Unfolding of viral protein 1 N-termini facilitates genome ejection from recombinant adeno-associated virus serotype 8

Yuki Yamaguchi  1 Saki Shimojo  1 Tomohiko Ikeda  1 Mitsuko Fukuhara  1   2 Yasuo Tsunaka  1 Risa Shibuya  1 Mark Allen Vergara Rocafort  1 Ryoji Nakatsuka  1 Kiichi Hirohata  1 Tetsuo Torisu  1 Susumu Uchiyama  1
Affiliations

Unfolding of viral protein 1 N-termini facilitates genome ejection from recombinant adeno-associated virus serotype 8

Yuki Yamaguchi et al. Mol Ther Methods Clin Dev. .

Abstract

The role of viral protein (VP) 1 and VP2, which comprise the recombinant adeno-associated virus (rAAV) capsid, in heat-induced genome release was investigated using rAAV serotype 8 (rAAV8) samples with a high VP1/VP2 to VP3 ratio, a low VP1/VP2 to VP3 ratio, and VP3 only.
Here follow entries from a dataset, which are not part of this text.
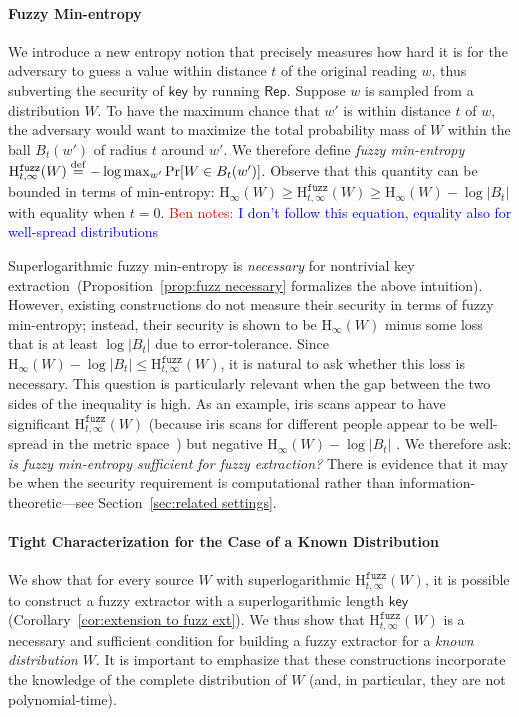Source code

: \documentclass[11pt]{article}
\newcommand{\secref}[1]{\mbox{Section~\ref{#1}}}
\newcommand{\corref}[1]{\mbox{Corollary~\ref{#1}}}
\newcommand{\propref}[1]{\mbox{Proposition~\ref{#1}}}
\newcommand{\class}[1]{{\ensuremath{\mathsf{#1}}}}
\newcommand{\key}{\ensuremath{\class{key}}\xspace}
\newcommand{\rep}{\ensuremath{\class{Rep}}\xspace}
\newcommand{\eqdef}{\stackrel{\rm def}{=}}
\newcommand{\Hoo}{\mathrm{H}_\infty}
\newcommand{\Hfuzz}{\mathrm{H}^{\mathtt{fuzz}}_{t,\infty}}
\newcommand{\authnote}[2]{{\textcolor{red}{\textsf{#1 notes: }\textcolor{blue}{ #2}}\marginpar{\textcolor{red}{\textbf{!!!!!}}}}}
\newcommand{\authnote}[2]{}
\newcommand{\bnote}[1]{{\authnote{Ben}{#1}}}
\begin{document}
\paragraph{Fuzzy Min-entropy}
We introduce a new entropy notion that precisely measures how hard it is for the adversary to guess a value within distance $t$ of the original reading $w$, thus subverting the security of $\key$ by running $\rep$. Suppose $w$ is sampled from a distribution $W$.   To have the maximum chance that $w'$ is within distance $t$ of $w$, the adversary would want to maximize the total probability mass of $W$ within the ball $B_t(w')$ of radius $t$ around $w'$.
We  therefore define \emph{fuzzy min-entropy} $\Hfuzz(W) \eqdef -\log \max_{w'} \Pr[W\in B_t(w')]$.  Observe that this quantity can be bounded in terms of min-entropy: $\Hoo(W) \ge \Hfuzz(W) \ge \Hoo(W)-\log |B_t|$ with equality when $t=0$. \bnote{I don't follow this equation, equality also for well-spread distributions}

Superlogarithmic fuzzy min-entropy  is \emph{necessary} for nontrivial key extraction~(\propref{prop:fuzz necessary} formalizes the above intuition). 
However, existing constructions do not measure their security in terms of fuzzy min-entropy; instead, their security is shown to be  $\Hoo(W)$ minus some loss that is at least $\log |B_t|$ due to error-tolerance. Since $\Hoo(W)-\log |B_t| \le \Hfuzz(W)$, it is natural to ask whether this loss is necessary. This question is particularly relevant when the gap between the two sides of the inequality is high.  As an example, iris scans appear to have significant $\Hfuzz(W)$ (because iris scans for different people appear to be well-spread in the metric space~\cite{daugman2006probing}) but negative $\Hoo(W) -\log |B_t|$ \cite[Section 5]{blanton2009biometric}. We therefore ask: \emph{is fuzzy min-entropy sufficient for fuzzy extraction?} There is evidence that it may be when the security requirement is computational rather than information-theoretic---see \secref{sec:related settings}. 



\paragraph{Tight Characterization for the Case of a Known Distribution}
We show that for every source $W$ with superlogarithmic $\Hfuzz(W)$, it is possible to construct a fuzzy extractor with a superlogarithmic length $\key$ (\corref{cor:extension to fuzz ext}). We thus show that $\Hfuzz(W)$ is a necessary and sufficient condition for building a fuzzy extractor for a \emph{known distribution} $W$.  It is important to emphasize that these constructions incorporate the knowledge of the complete distribution of $W$ (and, in particular, they are not polynomial-time).
\end{document}
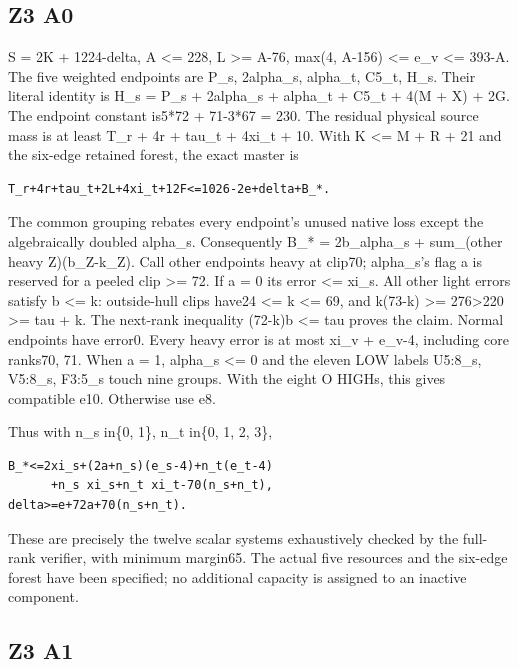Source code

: \documentclass[11pt,a4paper]{article}
\begin{document}
\hypertarget{z3-a0}{%
\subsection{Z3 A0}\label{z3-a0}}

S = 2K + 1224-delta, A \textless= 228, L \textgreater= A-76, max(4,
A-156) \textless= e\_v \textless= 393-A. The five weighted endpoints are
P\_s, 2alpha\_s, alpha\_t, C5\_t, H\_s. Their literal identity is H\_s =
P\_s + 2alpha\_s + alpha\_t + C5\_t + 4(M + X) + 2G. The endpoint
constant is5*72 + 71-3*67 = 230. The residual physical source mass is at
least T\_r + 4r + tau\_t + 4xi\_t + 10. With K \textless= M + R + 21 and
the six-edge retained forest, the exact master is

\begin{verbatim}
T_r+4r+tau_t+2L+4xi_t+12F<=1026-2e+delta+B_*.
\end{verbatim}

The common grouping rebates every endpoint's unused native loss except
the algebraically doubled alpha\_s. Consequently B\_* = 2b\_alpha\_s +
sum\_(other heavy Z)(b\_Z-k\_Z). Call other endpoints heavy at clip70;
alpha\_s's flag a is reserved for a peeled clip \textgreater= 72. If a =
0 its error \textless= xi\_s. All other light errors satisfy b
\textless= k: outside-hull clips have24 \textless= k \textless= 69, and
k(73-k) \textgreater= 276\textgreater220 \textgreater= tau + k. The
next-rank inequality (72-k)b \textless= tau proves the claim. Normal
endpoints have error0. Every heavy error is at most xi\_v + e\_v-4,
including core ranks70, 71. When a = 1, alpha\_s \textless= 0 and the
eleven LOW labels U5:8\_s, V5:8\_s, F3:5\_s touch nine groups. With the
eight O HIGHs, this gives compatible e10. Otherwise use e8.

Thus with n\_s in\{0, 1\}, n\_t in\{0, 1, 2, 3\},

\begin{verbatim}
B_*<=2xi_s+(2a+n_s)(e_s-4)+n_t(e_t-4)
      +n_s xi_s+n_t xi_t-70(n_s+n_t),
delta>=e+72a+70(n_s+n_t).
\end{verbatim}

These are precisely the twelve scalar systems exhaustively checked by
the full-rank verifier, with minimum margin65. The actual five resources
and the six-edge forest have been specified; no additional capacity is
assigned to an inactive component.

\hypertarget{z3-a1}{%
\subsection{Z3 A1}\label{z3-a1}}
\end{document}
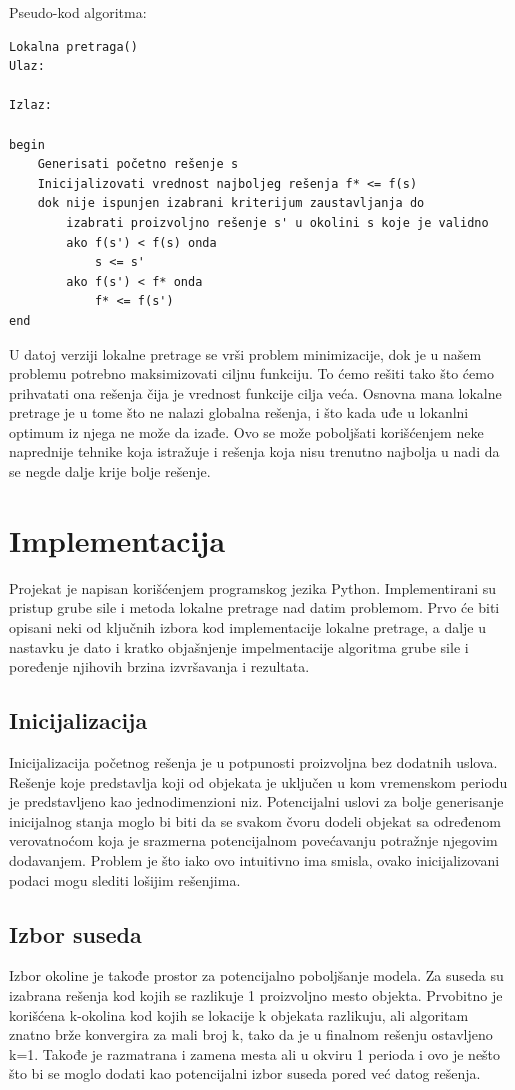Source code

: \documentclass[a4paper]{article}
\begin{document}
Pseudo-kod algoritma:
\begin{verbatim}
Lokalna pretraga()
Ulaz:

Izlaz:

begin
    Generisati početno rešenje s
    Inicijalizovati vrednost najboljeg rešenja f* <= f(s)
    dok nije ispunjen izabrani kriterijum zaustavljanja do
        izabrati proizvoljno rešenje s' u okolini s koje je validno
        ako f(s') < f(s) onda
            s <= s'
        ako f(s') < f* onda
            f* <= f(s')	
end
\end{verbatim}

U datoj verziji lokalne pretrage se vrši problem minimizacije, dok je u našem problemu potrebno maksimizovati ciljnu funkciju. To ćemo rešiti tako što ćemo prihvatati ona rešenja čija je vrednost funkcije cilja veća. Osnovna mana lokalne pretrage je u tome što ne nalazi globalna rešenja, i što kada uđe u lokanlni optimum iz njega ne može da izađe. Ovo se može poboljšati korišćenjem neke naprednije tehnike koja istražuje i rešenja koja nisu trenutno najbolja u nadi da se negde dalje krije bolje rešenje.

\section{Implementacija}

Projekat je napisan korišćenjem programskog jezika Python. Implementirani su pristup grube sile i metoda lokalne pretrage nad datim problemom. Prvo će biti opisani neki od ključnih izbora kod implementacije lokalne pretrage, a dalje u nastavku je dato i kratko objašnjenje impelmentacije algoritma grube sile i poređenje njihovih brzina izvršavanja i rezultata.

\subsection{Inicijalizacija}
Inicijalizacija početnog rešenja je u potpunosti proizvoljna bez dodatnih uslova. Rešenje koje predstavlja koji od objekata je uključen u kom vremenskom periodu je predstavljeno kao jednodimenzioni niz. Potencijalni uslovi za bolje generisanje inicijalnog stanja moglo bi biti da se svakom čvoru dodeli objekat sa određenom verovatnoćom koja je srazmerna potencijalnom povećavanju potražnje njegovim dodavanjem. Problem je što iako ovo intuitivno ima smisla, ovako inicijalizovani podaci mogu slediti lošijim rešenjima.

\subsection{Izbor suseda}
Izbor okoline je takođe prostor za potencijalno poboljšanje modela. Za suseda su izabrana rešenja kod kojih se razlikuje 1 proizvoljno mesto objekta. Prvobitno je korišćena k-okolina kod kojih se lokacije k objekata razlikuju, ali algoritam znatno brže konvergira za mali broj k, tako da je u finalnom rešenju ostavljeno k=1. Takođe je razmatrana i zamena mesta ali u okviru 1 perioda i ovo je nešto što bi se moglo dodati kao potencijalni izbor suseda pored već datog rešenja.
\end{document}
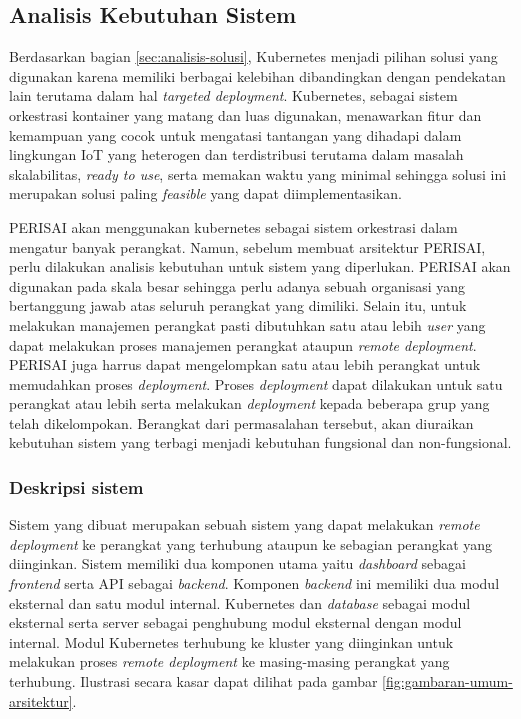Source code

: \subsection{Analisis Kebutuhan Sistem}
\label{sec:analisis-kebutuhan-sistem}

Berdasarkan bagian \ref{sec:analisis-solusi}, Kubernetes menjadi pilihan solusi yang digunakan karena memiliki berbagai kelebihan dibandingkan dengan pendekatan lain terutama dalam hal \textit{targeted deployment}. Kubernetes, sebagai sistem orkestrasi kontainer yang matang dan luas digunakan, menawarkan fitur dan kemampuan yang cocok untuk mengatasi tantangan yang dihadapi dalam lingkungan IoT yang heterogen dan terdistribusi terutama dalam masalah skalabilitas, \textit{ready to use}, serta memakan waktu yang minimal sehingga solusi ini merupakan solusi paling \textit{feasible} yang dapat diimplementasikan.

PERISAI akan menggunakan kubernetes sebagai sistem orkestrasi dalam mengatur banyak perangkat. Namun, sebelum membuat arsitektur PERISAI, perlu dilakukan analisis kebutuhan untuk sistem yang diperlukan. PERISAI akan digunakan pada skala besar sehingga perlu adanya sebuah organisasi yang bertanggung jawab atas seluruh perangkat yang dimiliki. Selain itu, untuk melakukan manajemen perangkat pasti dibutuhkan satu atau lebih \textit{user} yang dapat melakukan proses manajemen perangkat ataupun \textit{remote deployment}. PERISAI juga harrus dapat mengelompkan satu atau lebih perangkat untuk memudahkan proses \textit{deployment}. Proses \textit{deployment} dapat dilakukan untuk satu perangkat atau lebih serta melakukan \textit{deployment} kepada beberapa grup yang telah dikelompokan. Berangkat dari permasalahan tersebut, akan diuraikan kebutuhan sistem yang terbagi menjadi kebutuhan fungsional dan non-fungsional.

\subsubsection{Deskripsi sistem}
Sistem yang dibuat merupakan sebuah sistem yang dapat melakukan \textit{remote deployment} ke perangkat yang terhubung ataupun ke sebagian perangkat yang diinginkan. Sistem memiliki dua komponen utama yaitu \textit{dashboard} sebagai \textit{frontend} serta API sebagai \textit{backend}. Komponen \textit{backend} ini memiliki dua modul eksternal dan satu modul internal. Kubernetes dan \textit{database} sebagai modul eksternal serta server sebagai penghubung modul eksternal dengan modul internal. Modul Kubernetes terhubung ke kluster yang diinginkan untuk melakukan proses \textit{remote deployment} ke masing-masing perangkat yang terhubung. Ilustrasi secara kasar dapat dilihat pada gambar \ref{fig:gambaran-umum-arsitektur}.

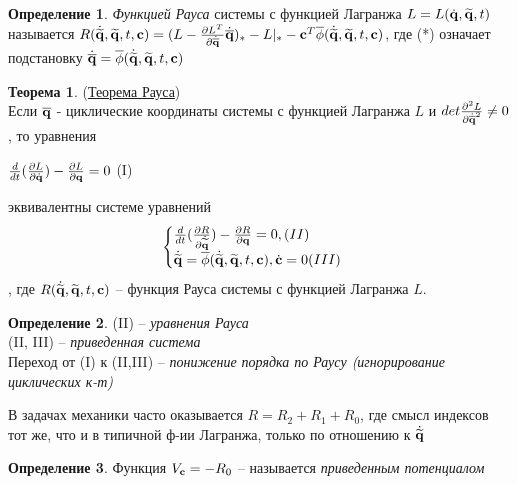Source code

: \documentclass[specialist, subf, href, colorlinks=true, 12pt, times, mtpro, final]{disser}
\theoremstyle{definition}
\newtheorem{defn}{Определение}[section]
\newtheorem{theorem}{Теорема}[section]
\begin{document}
    \begin{defn} 
    { \it Функцией Рауса} системы с функцией Лагранжа $L=L(\dot{\mathbf{q}}, \widetilde{\mathbf{q}}, t)$ называется $R(\dot{\widetilde{\mathbf{q}}}, \widetilde{\mathbf{q}}, t, \mathbf{c}) = (L - \frac{\partial L^T}{\partial \dot{\overline{\mathbf{q}}}} \dot{\overline{\mathbf{q}}})_{*} - L|_{*} - \mathbf{c}^T\overline{\phi}(\dot{\widetilde{\mathbf{q}}}, \widetilde{\mathbf{q}}, t, \mathbf{c})$, где (*) означает подстановку $\dot{\overline{\mathbf{q}}} = \overline{\phi} (\dot{\widetilde{\mathbf{q}}}, \widetilde{\mathbf{q}}, t, \mathbf{c})$
    \end{defn}
    
    \begin{theorem}(\hyperlink {lects.4}{Теорема Рауса})\\
    Если $\overline{\mathbf{q}}$ - циклические координаты системы с функцией Лагранжа $L$ и $det \frac{\partial^2 L}{\partial \dot{\overline{\mathbf{q}}}^2} \neq 0$, то уравнения 
    \begin{center}
    $\frac{d}{dt} (\frac{\partial L}{\partial \dot{\mathbf{q}}}) - \frac{\partial L}{\partial \mathbf{q}} = 0$   (I)
    \end{center}
    эквивалентны системе уравнений
    \begin{equation*}
 		\begin{cases}
  			 \frac{d}{dt}(\frac{\partial R}{\partial \dot{\widetilde{\mathbf{q}}}}) - \frac{\partial R}{\partial \mathbf{q}} = 0,   (II)
   				\\
  			 \dot{\widetilde{\mathbf{q}}} = \overline{\phi} (\dot{\widetilde{\mathbf{q}}}, \widetilde{\mathbf{q}}, t, \mathbf{c}), \dot{\mathbf{c}} = 0  (III)
  				
		\end{cases}
	\end{equation*}, где $R(\dot{\widetilde{\mathbf{q}}}, \widetilde{\mathbf{q}}, t, \mathbf{c})$ \--- функция Рауса системы с функцией Лагранжа $L$.
    \end{theorem}
    
    \begin{defn} 
    (II) \--- { \it уравнения Рауса}\\
    (II, III) \--- {\it приведенная система}\\
    Переход от (I)  к (II,III) \--- {\it понижение порядка по Раусу (игнорирование циклических к-т)}
    \end{defn}
    
    В задачах механики часто оказывается $R= R_2+R_1+R_0$, где смысл индексов тот же, что и в типичной ф-ии Лагранжа, только по отношению к $\dot{\widetilde{\mathbf{q}}}$
    
      \begin{defn} 
    Функция $V_{\mathbf{c}} = -R_0$ \--- называется {\it приведенным потенциалом}
    \end{defn}
    
\end{document}
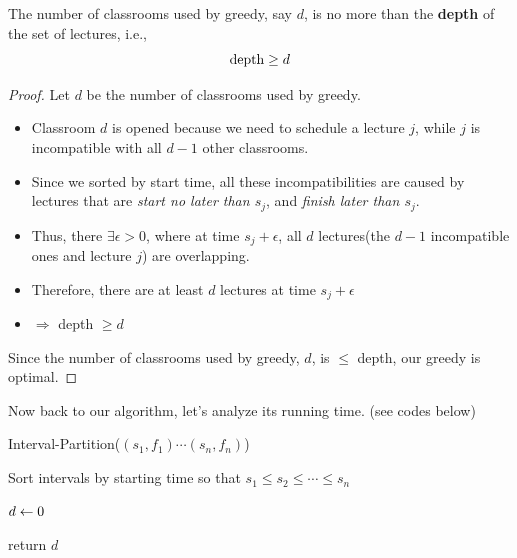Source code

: \begin{spacing}{1.3}
    \begin{theorem}
        The number of classrooms used by greedy, say $d$, is no more than 
        the {\bf depth} of the set of lectures, i.e., $${\rm depth} \ge d$$
    \end{theorem}

    \begin{proof}
        Let $d$ be the number of classrooms used by greedy.
        \begin{itemize}
            \item Classroom $d$ is opened because we need to schedule a lecture $j$, 
            while $j$ is incompatible with all $d-1$ other classrooms.
            \item Since we sorted by start time, all these incompatibilities are caused 
            by lectures that are {\it start no later than $s_j$}, and 
            {\it finish later than $s_j$}.
            \item Thus, there $\exists \epsilon > 0$, where at time $s_j+\epsilon$,
            all $d$ lectures(the $d-1$ incompatible ones and lecture $j$) are overlapping. 
            \item Therefore, there are at least $d$ lectures at time $s_j+\epsilon$
            \item $\Rightarrow $ depth $\ge d$ 
        \end{itemize}
        Since the number of classrooms used by greedy, $d$, is $\le $ depth,
        our greedy is optimal.
    \end{proof}

    Now back to our algorithm, let's analyze its running time. (see codes below)

    \begin{algorithm*}[htbp]
        \caption{Interval-Partition($(s_1,f_1)\cdots (s_n, f_n)$)}
        Sort intervals by starting time so that $s_1\le s_2\le \cdots \le s_n$

        $d\leftarrow 0$\quad {}

        return $d$
    \end{algorithm*}


\end{spacing}
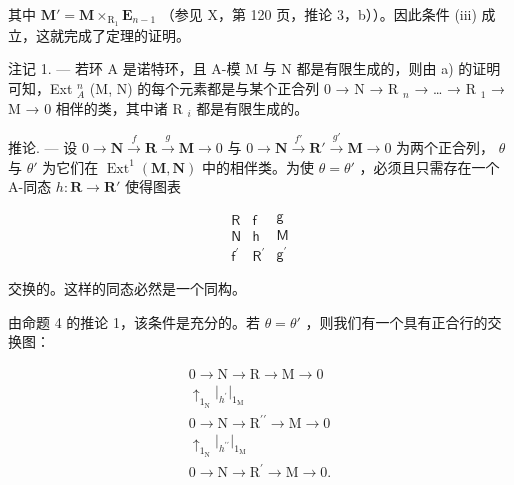 其中 \(\mathbf{M}' = \mathbf{M} \times_{\mathrm{R}_{1}} \mathbf{E}_{n-1}\) （参见 X，第 120 页，推论 3，b））。因此条件 (iii) 成立，这就完成了定理的证明。

注记 1. --- 若环 A 是诺特环，且 A-模 M 与 N 都是有限生成的，则由 a) 的证明可知，Ext \(_{A}^{n}\) (M, N) 的每个元素都是与某个正合列 0 → N → R \(_{n}\) → \ldots{} → R \(_{1}\) → M → 0 相伴的类，其中诸 R \(_{i}\) 都是有限生成的。

推论. --- 设 \(0 \to \mathbf{N} \xrightarrow{f} \mathbf{R} \xrightarrow{g} \mathbf{M} \to 0\) 与 \(0 \to \mathbf{N} \xrightarrow{f'} \mathbf{R}' \xrightarrow{g'} \mathbf{M} \to 0\) 为两个正合列， \(\theta\) 与 \(\theta'\) 为它们在 \(\operatorname{Ext}^1(\mathbf{M}, \mathbf{N})\) 中的相伴类。为使 \(\theta = \theta'\) ，必须且只需存在一个 A-同态 \(h: \mathbf{R} \to \mathbf{R}'\) 使得图表

\[
\begin{array}{c} \mathsf {R} \\ \mathsf {N} \\ \mathsf {f ^ {\prime}} \end{array} \begin{array}{c} \mathsf {f} \\ \mathsf {h} \\ \mathsf {R ^ {\prime}} \end{array} \begin{array}{c} \mathsf {g} \\ \mathsf {M} \\ \mathsf {g ^ {\prime}} \end{array}
\]

交换的。这样的同态必然是一个同构。

由命题 4 的推论 1，该条件是充分的。若 \(\theta = \theta'\) ，则我们有一个具有正合行的交换图：

\[
\begin{array}{c} 0 \longrightarrow \mathrm{N} \longrightarrow \mathrm{R} \longrightarrow \mathrm{M} \longrightarrow 0 \\ \uparrow_ {1 _ {\mathrm{N}}} \Big | _ {h ^ {\prime}} \Big | _ {1 _ {\mathrm{M}}} \\ 0 \longrightarrow \mathrm{N} \longrightarrow \mathrm{R} ^ {\prime \prime} \longrightarrow \mathrm{M} \longrightarrow 0 \\ \uparrow_ {1 _ {\mathrm{N}}} \Big | _ {h ^ {\prime \prime}} \Big | _ {1 _ {\mathrm{M}}} \\ 0 \longrightarrow \mathrm{N} \longrightarrow \mathrm{R} ^ {\prime} \longrightarrow \mathrm{M} \longrightarrow 0. \end{array}
\]

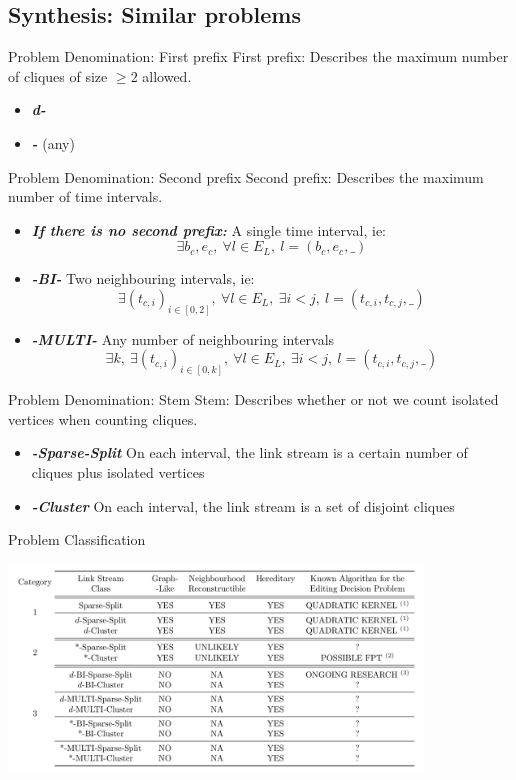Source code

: \documentclass{beamer}
\begin{document}
\subsection{Synthesis: Similar problems}
\begin{frame}{Problem Denomination: First prefix}
  First prefix: Describes the maximum number of cliques of size $\geq 2$ allowed.
  \begin{itemize}
  \item \emph{\bfseries d-}
  \item \emph{\bfseries *-} (any)
  \end{itemize}
\end{frame}
\begin{frame}{Problem Denomination: Second prefix}
  Second prefix: Describes the maximum number of time intervals.
  \begin{itemize}
  \item \emph{\bfseries If there is no second prefix: } A single time interval, ie: $$\exists b_c, e_c,\ \forall l\in E_L,\ l=(b_c,e_c,\_)$$
  \item \emph{\bfseries -BI-} Two neighbouring intervals, ie: $$\exists (t_{c,i})_{i\in [0,2]},\ \forall l\in E_L,\ \exists i<j,\ l=(t_{c,i},t_{c,j},\_)$$
  \item \emph{\bfseries -MULTI-} Any number of neighbouring intervals $$\exists k,\ \exists (t_{c,i})_{i\in [0,k]},\ \forall l\in E_L,\ \exists i<j,\ l=(t_{c,i},t_{c,j},\_)$$
  \end{itemize}
\end{frame}
\begin{frame}{Problem Denomination: Stem}
  Stem: Describes whether or not we count isolated vertices when counting cliques.
  \begin{itemize}
  \item \emph{\bfseries -Sparse-Split} On each interval, the link stream is a certain number of cliques plus isolated vertices
  \item \emph{\bfseries -Cluster} On each interval, the link stream is a set of disjoint cliques
  \end{itemize}
\end{frame}
\begin{frame}{Problem Classification}
  \begin{minipage}{1\linewidth}
    \centering
    \includegraphics[width=110mm]{perspectives.png}
  \end{minipage}
\end{frame}
\end{document}

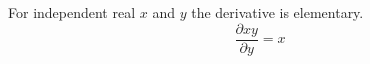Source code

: \documentclass{article}
\begin{document}
For independent real $x$ and $y$ the derivative is elementary.
\begin{equation}
  \frac{\partial xy}{\partial y}=x
\end{equation}
\end{document}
The thermal unfolding of the VP1 N-termini was closely monitored by nano-differential scanning fluorimetry with an onset temperature (T onset1) of ∼55°C and a melting temperature of ∼60°C (which was below the onset temperature of capsid disassembly [T onset2] >70°C), which is related to genome release upon heating. The folded VP1 N-termini prevented release of the full-length genome at temperatures below 60°C, whereas unfolding of the VP1 N-termini facilitated genome release above 60°C. Above T onset1 and below T onset2, most rAAV8 particles remained as monomeric particles in three states: capsids encapsidating their single-stranded DNA (ssDNA), capsids that had fully released their genome, and capsids that had fully ejected the genome while tethering the genome on the capsid surface as evidenced by large frictional ratios in analytical ultracentrifugation. The ratio of VP1 and/or VP2 to total VPs had little effect on the extent of genome release. These findings provide new insights into heat-induced genome release from rAAV at the molecular level.

Keywords: adeno-associated virus; analytical ultracentrifugation; gene therapy; genome release; hydrogen/deuterium exchange mass spectrometry; mass photometry; nano-differential scanning fluorimetry; thermal unfolding.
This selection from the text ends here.